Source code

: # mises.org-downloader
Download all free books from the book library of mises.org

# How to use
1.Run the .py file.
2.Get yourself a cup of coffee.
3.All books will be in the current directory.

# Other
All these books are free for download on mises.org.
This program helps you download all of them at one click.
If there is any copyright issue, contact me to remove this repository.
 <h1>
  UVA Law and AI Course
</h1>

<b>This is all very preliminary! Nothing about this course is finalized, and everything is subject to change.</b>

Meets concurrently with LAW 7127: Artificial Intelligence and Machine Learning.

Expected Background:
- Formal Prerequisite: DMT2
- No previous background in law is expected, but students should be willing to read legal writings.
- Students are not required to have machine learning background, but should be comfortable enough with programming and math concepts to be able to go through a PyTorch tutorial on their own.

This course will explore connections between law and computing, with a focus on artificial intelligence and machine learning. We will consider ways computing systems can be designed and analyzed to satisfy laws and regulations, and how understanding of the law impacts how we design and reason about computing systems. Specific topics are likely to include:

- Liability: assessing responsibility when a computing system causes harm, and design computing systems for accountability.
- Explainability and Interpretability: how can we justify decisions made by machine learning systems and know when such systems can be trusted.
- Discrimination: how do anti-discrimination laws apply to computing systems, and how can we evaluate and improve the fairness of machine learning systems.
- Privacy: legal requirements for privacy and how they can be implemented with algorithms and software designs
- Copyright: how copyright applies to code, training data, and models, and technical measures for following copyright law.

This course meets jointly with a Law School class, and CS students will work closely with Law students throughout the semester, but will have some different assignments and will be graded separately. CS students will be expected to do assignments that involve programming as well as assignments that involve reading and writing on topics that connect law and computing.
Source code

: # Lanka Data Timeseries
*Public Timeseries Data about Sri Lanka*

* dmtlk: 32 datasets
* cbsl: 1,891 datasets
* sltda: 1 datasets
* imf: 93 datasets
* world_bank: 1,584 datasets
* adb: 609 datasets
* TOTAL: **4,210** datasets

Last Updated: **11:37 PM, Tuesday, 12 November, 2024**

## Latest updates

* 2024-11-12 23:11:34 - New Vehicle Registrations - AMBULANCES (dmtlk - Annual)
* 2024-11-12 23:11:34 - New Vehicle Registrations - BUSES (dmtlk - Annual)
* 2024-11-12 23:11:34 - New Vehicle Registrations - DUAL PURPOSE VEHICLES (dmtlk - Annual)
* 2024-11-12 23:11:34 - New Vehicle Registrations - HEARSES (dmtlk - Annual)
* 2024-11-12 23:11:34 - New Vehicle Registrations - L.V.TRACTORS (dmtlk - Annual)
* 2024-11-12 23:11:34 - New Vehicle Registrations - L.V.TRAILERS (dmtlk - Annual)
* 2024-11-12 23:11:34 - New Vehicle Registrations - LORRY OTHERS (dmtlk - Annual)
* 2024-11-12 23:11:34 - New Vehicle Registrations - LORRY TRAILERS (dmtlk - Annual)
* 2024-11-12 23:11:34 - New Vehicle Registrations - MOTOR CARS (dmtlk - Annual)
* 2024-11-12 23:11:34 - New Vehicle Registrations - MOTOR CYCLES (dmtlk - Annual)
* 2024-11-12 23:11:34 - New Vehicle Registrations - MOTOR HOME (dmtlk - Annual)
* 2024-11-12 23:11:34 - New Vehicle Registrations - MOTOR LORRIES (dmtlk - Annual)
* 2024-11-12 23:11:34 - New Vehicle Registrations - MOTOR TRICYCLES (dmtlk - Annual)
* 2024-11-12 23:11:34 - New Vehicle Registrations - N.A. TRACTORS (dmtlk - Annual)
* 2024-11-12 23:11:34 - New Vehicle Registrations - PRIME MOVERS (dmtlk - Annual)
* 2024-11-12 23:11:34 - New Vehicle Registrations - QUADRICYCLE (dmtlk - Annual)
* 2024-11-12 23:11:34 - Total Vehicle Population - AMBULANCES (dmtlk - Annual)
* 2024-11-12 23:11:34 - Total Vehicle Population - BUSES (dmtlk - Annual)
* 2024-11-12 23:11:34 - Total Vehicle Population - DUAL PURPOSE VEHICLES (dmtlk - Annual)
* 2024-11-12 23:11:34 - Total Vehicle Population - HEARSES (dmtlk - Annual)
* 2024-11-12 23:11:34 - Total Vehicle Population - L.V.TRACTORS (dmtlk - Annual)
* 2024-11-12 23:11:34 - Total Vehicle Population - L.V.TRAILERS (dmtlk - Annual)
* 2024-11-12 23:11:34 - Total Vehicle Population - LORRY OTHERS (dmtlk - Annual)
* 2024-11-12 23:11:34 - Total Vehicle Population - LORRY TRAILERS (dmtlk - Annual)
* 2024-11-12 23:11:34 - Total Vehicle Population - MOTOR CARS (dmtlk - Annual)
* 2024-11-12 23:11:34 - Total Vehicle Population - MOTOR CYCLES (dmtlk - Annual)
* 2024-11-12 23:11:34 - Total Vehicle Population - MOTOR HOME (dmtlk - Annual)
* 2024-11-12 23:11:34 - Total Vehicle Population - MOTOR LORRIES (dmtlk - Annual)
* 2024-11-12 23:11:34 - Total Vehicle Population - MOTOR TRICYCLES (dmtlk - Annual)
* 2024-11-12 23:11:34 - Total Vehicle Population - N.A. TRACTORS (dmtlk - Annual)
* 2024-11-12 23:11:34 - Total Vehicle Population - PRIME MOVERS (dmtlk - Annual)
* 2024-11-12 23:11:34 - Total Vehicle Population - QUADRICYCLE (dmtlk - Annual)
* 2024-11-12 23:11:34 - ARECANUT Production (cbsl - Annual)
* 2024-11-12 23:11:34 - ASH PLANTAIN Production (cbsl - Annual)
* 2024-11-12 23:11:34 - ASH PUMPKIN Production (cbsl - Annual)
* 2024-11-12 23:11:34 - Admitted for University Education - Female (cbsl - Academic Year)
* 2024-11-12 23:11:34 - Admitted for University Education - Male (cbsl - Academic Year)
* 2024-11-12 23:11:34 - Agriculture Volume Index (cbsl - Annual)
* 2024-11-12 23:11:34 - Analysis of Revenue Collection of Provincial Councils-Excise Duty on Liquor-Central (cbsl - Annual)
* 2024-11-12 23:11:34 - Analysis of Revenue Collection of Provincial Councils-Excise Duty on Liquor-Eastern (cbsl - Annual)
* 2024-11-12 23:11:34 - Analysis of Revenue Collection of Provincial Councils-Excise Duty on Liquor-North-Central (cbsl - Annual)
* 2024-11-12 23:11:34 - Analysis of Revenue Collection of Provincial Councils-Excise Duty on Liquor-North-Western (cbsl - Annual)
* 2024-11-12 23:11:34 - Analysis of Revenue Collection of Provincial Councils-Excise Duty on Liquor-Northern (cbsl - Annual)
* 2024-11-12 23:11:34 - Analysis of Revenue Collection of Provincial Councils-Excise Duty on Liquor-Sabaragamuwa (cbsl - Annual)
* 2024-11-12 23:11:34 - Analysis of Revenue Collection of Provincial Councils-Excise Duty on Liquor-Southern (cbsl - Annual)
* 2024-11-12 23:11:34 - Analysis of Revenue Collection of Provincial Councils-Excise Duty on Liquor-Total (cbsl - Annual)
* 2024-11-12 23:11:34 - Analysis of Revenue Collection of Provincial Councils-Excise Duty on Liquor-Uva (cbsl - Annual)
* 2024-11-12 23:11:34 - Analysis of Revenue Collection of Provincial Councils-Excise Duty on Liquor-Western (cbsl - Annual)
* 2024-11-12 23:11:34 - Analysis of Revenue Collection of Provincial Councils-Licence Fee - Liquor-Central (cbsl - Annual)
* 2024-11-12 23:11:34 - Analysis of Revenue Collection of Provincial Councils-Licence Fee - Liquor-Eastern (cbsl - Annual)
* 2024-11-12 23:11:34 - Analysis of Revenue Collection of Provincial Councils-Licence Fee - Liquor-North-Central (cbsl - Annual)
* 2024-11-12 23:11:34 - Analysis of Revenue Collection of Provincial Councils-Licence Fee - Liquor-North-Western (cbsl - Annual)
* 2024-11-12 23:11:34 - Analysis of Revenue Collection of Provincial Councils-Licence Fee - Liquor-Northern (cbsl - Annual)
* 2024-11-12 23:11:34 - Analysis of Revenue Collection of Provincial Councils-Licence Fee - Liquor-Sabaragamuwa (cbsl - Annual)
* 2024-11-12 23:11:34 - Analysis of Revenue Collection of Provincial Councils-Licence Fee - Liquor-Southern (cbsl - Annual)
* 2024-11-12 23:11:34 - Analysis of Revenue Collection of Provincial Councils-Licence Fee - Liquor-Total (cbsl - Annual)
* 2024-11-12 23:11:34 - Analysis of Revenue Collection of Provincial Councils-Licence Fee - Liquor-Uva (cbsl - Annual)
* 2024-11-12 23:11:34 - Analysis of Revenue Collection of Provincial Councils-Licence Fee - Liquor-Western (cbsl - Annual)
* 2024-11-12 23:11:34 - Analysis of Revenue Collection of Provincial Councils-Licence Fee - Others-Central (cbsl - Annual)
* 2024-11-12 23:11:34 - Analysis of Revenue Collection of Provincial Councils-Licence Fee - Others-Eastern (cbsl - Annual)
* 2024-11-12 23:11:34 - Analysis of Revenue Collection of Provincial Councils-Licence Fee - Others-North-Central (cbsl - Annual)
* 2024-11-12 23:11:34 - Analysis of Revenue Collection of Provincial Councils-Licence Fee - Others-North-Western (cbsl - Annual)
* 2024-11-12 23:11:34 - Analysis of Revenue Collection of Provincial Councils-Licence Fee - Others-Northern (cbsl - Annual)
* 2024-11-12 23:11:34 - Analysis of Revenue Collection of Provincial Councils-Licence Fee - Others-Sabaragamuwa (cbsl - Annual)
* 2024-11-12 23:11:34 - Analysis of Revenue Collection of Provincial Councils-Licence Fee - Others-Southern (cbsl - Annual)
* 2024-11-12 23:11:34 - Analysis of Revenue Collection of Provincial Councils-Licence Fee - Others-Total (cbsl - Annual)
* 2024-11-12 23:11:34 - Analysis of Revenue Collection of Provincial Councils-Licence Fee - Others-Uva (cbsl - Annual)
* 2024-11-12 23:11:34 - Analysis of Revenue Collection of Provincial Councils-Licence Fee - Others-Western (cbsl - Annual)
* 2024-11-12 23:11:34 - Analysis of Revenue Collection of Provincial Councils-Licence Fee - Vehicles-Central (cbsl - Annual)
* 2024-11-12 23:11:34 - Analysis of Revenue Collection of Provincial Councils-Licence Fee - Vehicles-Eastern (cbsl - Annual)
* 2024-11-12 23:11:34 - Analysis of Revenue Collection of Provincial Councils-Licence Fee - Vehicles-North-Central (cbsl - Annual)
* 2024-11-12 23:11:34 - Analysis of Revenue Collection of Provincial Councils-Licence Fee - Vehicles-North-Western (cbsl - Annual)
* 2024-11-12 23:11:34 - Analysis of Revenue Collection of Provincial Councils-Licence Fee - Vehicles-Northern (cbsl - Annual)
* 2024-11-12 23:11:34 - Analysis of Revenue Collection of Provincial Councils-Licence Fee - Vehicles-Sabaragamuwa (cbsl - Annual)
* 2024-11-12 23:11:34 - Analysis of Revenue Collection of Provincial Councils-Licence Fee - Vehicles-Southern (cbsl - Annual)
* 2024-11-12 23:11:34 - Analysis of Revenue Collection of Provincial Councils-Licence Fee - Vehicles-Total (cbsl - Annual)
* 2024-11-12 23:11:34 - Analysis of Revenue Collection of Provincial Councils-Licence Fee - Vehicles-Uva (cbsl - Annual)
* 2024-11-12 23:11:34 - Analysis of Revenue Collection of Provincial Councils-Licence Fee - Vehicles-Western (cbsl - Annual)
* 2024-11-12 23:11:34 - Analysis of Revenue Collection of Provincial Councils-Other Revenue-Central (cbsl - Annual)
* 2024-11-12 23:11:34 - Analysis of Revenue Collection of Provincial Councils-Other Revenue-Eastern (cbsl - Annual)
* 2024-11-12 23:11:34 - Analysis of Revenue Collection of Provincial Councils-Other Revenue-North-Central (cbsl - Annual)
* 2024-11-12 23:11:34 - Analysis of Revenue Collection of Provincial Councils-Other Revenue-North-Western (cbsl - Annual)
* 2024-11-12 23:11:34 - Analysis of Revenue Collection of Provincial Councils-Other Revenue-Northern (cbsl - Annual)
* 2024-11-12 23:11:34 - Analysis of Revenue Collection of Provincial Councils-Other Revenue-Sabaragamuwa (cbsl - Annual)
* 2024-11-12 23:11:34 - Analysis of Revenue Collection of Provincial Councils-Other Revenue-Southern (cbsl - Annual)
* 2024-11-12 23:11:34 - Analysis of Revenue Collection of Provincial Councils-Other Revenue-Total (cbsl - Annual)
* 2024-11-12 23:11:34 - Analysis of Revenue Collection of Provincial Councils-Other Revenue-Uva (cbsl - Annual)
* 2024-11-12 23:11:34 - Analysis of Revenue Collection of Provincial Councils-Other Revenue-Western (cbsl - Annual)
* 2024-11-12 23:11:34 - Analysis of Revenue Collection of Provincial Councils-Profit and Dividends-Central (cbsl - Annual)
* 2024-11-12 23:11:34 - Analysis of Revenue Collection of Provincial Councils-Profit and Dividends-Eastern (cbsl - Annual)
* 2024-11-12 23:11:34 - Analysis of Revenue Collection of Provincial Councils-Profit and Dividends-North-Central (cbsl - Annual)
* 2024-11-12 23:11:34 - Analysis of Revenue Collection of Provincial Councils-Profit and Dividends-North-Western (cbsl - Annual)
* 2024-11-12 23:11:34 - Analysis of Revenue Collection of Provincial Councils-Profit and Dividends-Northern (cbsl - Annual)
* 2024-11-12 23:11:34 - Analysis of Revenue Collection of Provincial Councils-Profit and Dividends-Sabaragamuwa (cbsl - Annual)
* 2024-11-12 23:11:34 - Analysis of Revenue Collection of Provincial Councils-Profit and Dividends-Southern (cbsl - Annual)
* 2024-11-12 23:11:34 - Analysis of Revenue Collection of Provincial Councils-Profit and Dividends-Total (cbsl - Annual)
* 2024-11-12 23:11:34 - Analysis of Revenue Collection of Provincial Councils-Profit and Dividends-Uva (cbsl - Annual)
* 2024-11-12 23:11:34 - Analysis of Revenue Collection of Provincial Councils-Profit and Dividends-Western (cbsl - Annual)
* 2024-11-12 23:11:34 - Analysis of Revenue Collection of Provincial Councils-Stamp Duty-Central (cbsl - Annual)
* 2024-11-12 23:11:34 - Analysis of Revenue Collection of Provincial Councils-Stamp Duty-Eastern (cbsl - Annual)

────

- What to produce -
Using the records above, restate word for word the lines from the one with "Population - HEARSES (dmtlk - Annual)" through the one with "Population - LORRY OTHERS (dmtlk - Annual)", both included.

- Answer for the task -
* 2024-11-12 23:11:34 - Total Vehicle Population - HEARSES (dmtlk - Annual)
* 2024-11-12 23:11:34 - Total Vehicle Population - L.V.TRACTORS (dmtlk - Annual)
* 2024-11-12 23:11:34 - Total Vehicle Population - L.V.TRAILERS (dmtlk - Annual)
* 2024-11-12 23:11:34 - Total Vehicle Population - LORRY OTHERS (dmtlk - Annual)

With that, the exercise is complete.